◆ Supplied entries:
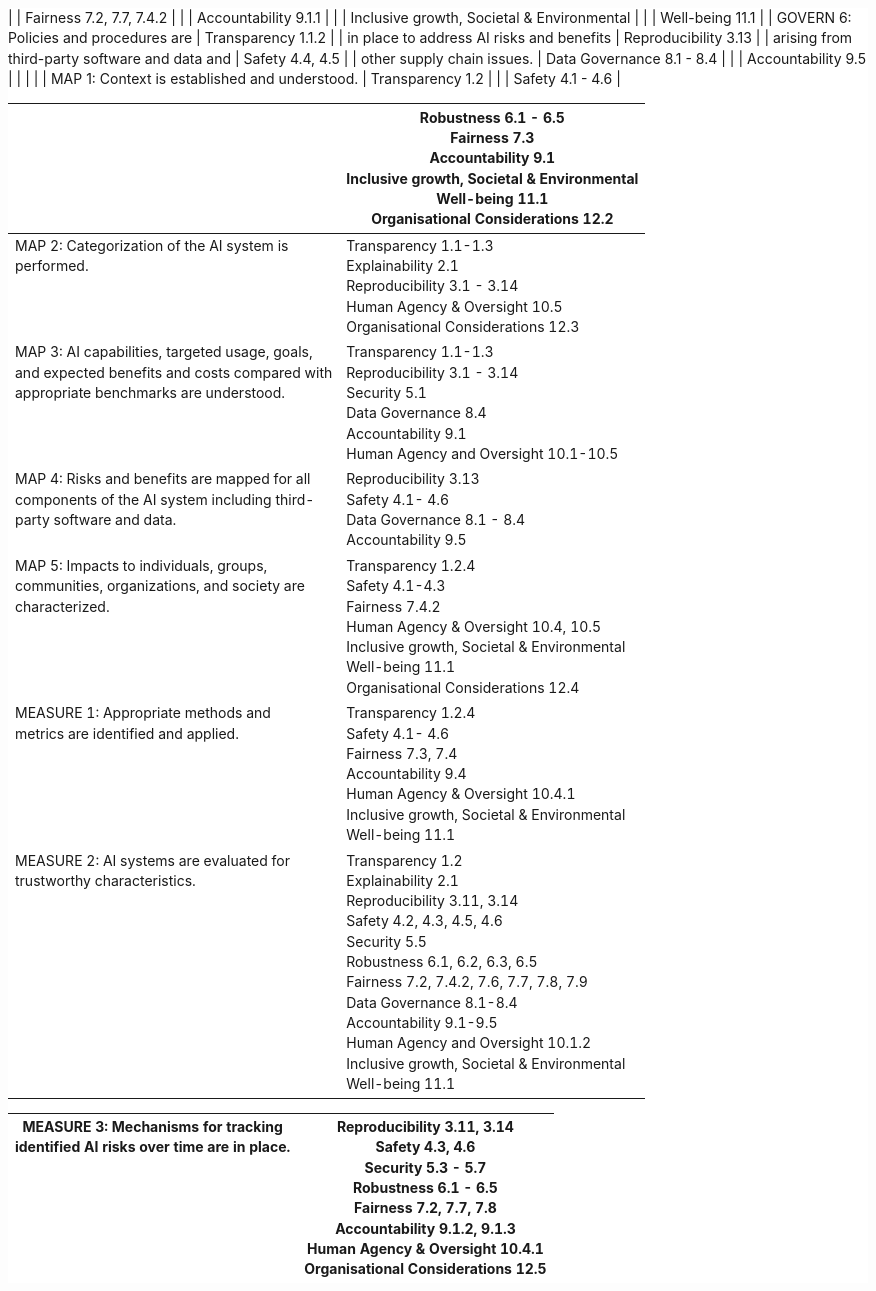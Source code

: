 |                                                  | Fairness 7.2, 7.7, 7.4.2                   |
|                                                  | Accountability 9.1.1                       |
|                                                  | Inclusive growth, Societal & Environmental |
|                                                  | Well-being 11.1                            |
| GOVERN 6: Policies and procedures are            | Transparency 1.1.2                         |
| in place to address AI risks and benefits        | Reproducibility 3.13                       |
| arising from third-party software and data and   | Safety 4.4, 4.5                            |
| other supply chain issues.                       | Data Governance 8.1 - 8.4                  |
|                                                  | Accountability 9.5                         |
|                                                  |                                            |
| MAP 1: Context is established and understood.    | Transparency 1.2                           |
|                                                  | Safety 4.1 - 4.6                           |

|                                                                                                                                           | Robustness 6.1 - 6.5<br>Fairness 7.3<br>Accountability 9.1<br>Inclusive growth, Societal & Environmental<br>Well-being 11.1<br>Organisational Considerations 12.2                                                                                                                                                                                        |
|-------------------------------------------------------------------------------------------------------------------------------------------|----------------------------------------------------------------------------------------------------------------------------------------------------------------------------------------------------------------------------------------------------------------------------------------------------------------------------------------------------------|
| MAP 2: Categorization of the AI system is<br>performed.                                                                                   | Transparency 1.1-1.3<br>Explainability 2.1<br>Reproducibility 3.1 - 3.14<br>Human Agency & Oversight 10.5<br>Organisational Considerations 12.3                                                                                                                                                                                                          |
| MAP 3: AI capabilities, targeted usage, goals,<br>and expected benefits and costs compared with<br>appropriate benchmarks are understood. | Transparency 1.1-1.3<br>Reproducibility 3.1 - 3.14<br>Security 5.1<br>Data Governance 8.4<br>Accountability 9.1<br>Human Agency and Oversight 10.1-10.5                                                                                                                                                                                                  |
| MAP 4: Risks and benefits are mapped for all<br>components of the AI system including third-<br>party software and data.                  | Reproducibility 3.13<br>Safety 4.1- 4.6<br>Data Governance 8.1 - 8.4<br>Accountability 9.5                                                                                                                                                                                                                                                               |
| MAP 5: Impacts to individuals, groups,<br>communities, organizations, and society are<br>characterized.                                   | Transparency 1.2.4<br>Safety 4.1-4.3<br>Fairness 7.4.2<br>Human Agency & Oversight 10.4, 10.5<br>Inclusive growth, Societal & Environmental<br>Well-being 11.1<br>Organisational Considerations 12.4                                                                                                                                                     |
| MEASURE 1: Appropriate methods and<br>metrics are identified and applied.                                                                 | Transparency 1.2.4<br>Safety 4.1- 4.6<br>Fairness 7.3, 7.4<br>Accountability 9.4<br>Human Agency & Oversight 10.4.1<br>Inclusive growth, Societal & Environmental<br>Well-being 11.1                                                                                                                                                                     |
| MEASURE 2: AI systems are evaluated for<br>trustworthy characteristics.                                                                   | Transparency 1.2<br>Explainability 2.1<br>Reproducibility 3.11, 3.14<br>Safety 4.2, 4.3, 4.5, 4.6<br>Security 5.5<br>Robustness 6.1, 6.2, 6.3, 6.5<br>Fairness 7.2, 7.4.2, 7.6, 7.7, 7.8, 7.9<br>Data Governance 8.1-8.4<br>Accountability 9.1-9.5<br>Human Agency and Oversight 10.1.2<br>Inclusive growth, Societal & Environmental<br>Well-being 11.1 |

| MEASURE 3: Mechanisms for tracking<br>identified AI risks over time are in place.                                                                                                  | Reproducibility 3.11, 3.14<br>Safety 4.3, 4.6<br>Security 5.3 - 5.7<br>Robustness 6.1 - 6.5<br>Fairness 7.2, 7.7, 7.8<br>Accountability 9.1.2, 9.1.3<br>Human Agency & Oversight 10.4.1<br>Organisational Considerations 12.5                                 |
|------------------------------------------------------------------------------------------------------------------------------------------------------------------------------------|---------------------------------------------------------------------------------------------------------------------------------------------------------------------------------------------------------------------------------------------------------------|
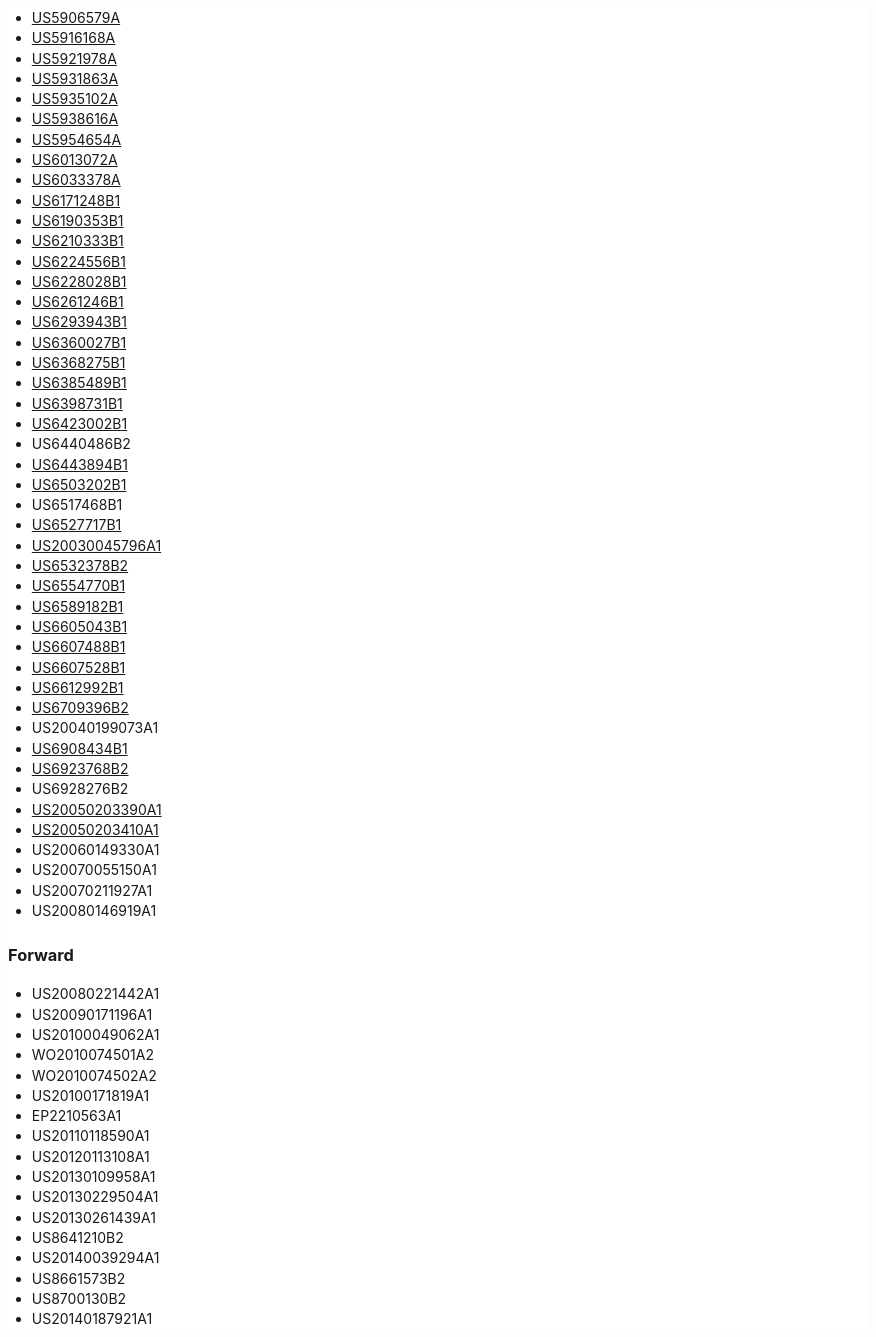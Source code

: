  * [US5906579A](US5906579A.md)
 * [US5916168A](US5916168A.md)
 * [US5921978A](US5921978A.md)
 * [US5931863A](US5931863A.md)
 * [US5935102A](US5935102A.md)
 * [US5938616A](US5938616A.md)
 * [US5954654A](US5954654A.md)
 * [US6013072A](US6013072A.md)
 * [US6033378A](US6033378A.md)
 * [US6171248B1](US6171248B1.md)
 * [US6190353B1](US6190353B1.md)
 * [US6210333B1](US6210333B1.md)
 * [US6224556B1](US6224556B1.md)
 * [US6228028B1](US6228028B1.md)
 * [US6261246B1](US6261246B1.md)
 * [US6293943B1](US6293943B1.md)
 * [US6360027B1](US6360027B1.md)
 * [US6368275B1](US6368275B1.md)
 * [US6385489B1](US6385489B1.md)
 * [US6398731B1](US6398731B1.md)
 * [US6423002B1](US6423002B1.md)
 * US6440486B2
 * [US6443894B1](US6443894B1.md)
 * [US6503202B1](US6503202B1.md)
 * US6517468B1
 * [US6527717B1](US6527717B1.md)
 * [US20030045796A1](US20030045796A1.md)
 * [US6532378B2](US6532378B2.md)
 * [US6554770B1](US6554770B1.md)
 * [US6589182B1](US6589182B1.md)
 * [US6605043B1](US6605043B1.md)
 * [US6607488B1](US6607488B1.md)
 * [US6607528B1](US6607528B1.md)
 * [US6612992B1](US6612992B1.md)
 * [US6709396B2](US6709396B2.md)
 * US20040199073A1
 * [US6908434B1](US6908434B1.md)
 * [US6923768B2](US6923768B2.md)
 * US6928276B2
 * [US20050203390A1](US20050203390A1.md)
 * [US20050203410A1](US20050203410A1.md)
 * US20060149330A1
 * US20070055150A1
 * US20070211927A1
 * US20080146919A1
### Forward
 * US20080221442A1
 * US20090171196A1
 * US20100049062A1
 * WO2010074501A2
 * WO2010074502A2
 * US20100171819A1
 * EP2210563A1
 * US20110118590A1
 * US20120113108A1
 * US20130109958A1
 * US20130229504A1
 * US20130261439A1
 * US8641210B2
 * US20140039294A1
 * US8661573B2
 * US8700130B2
 * US20140187921A1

◆ What to do: Since only lines holding the word "software" matter, count them in the data above and report the number alone.

◆ Answer to the problem: 2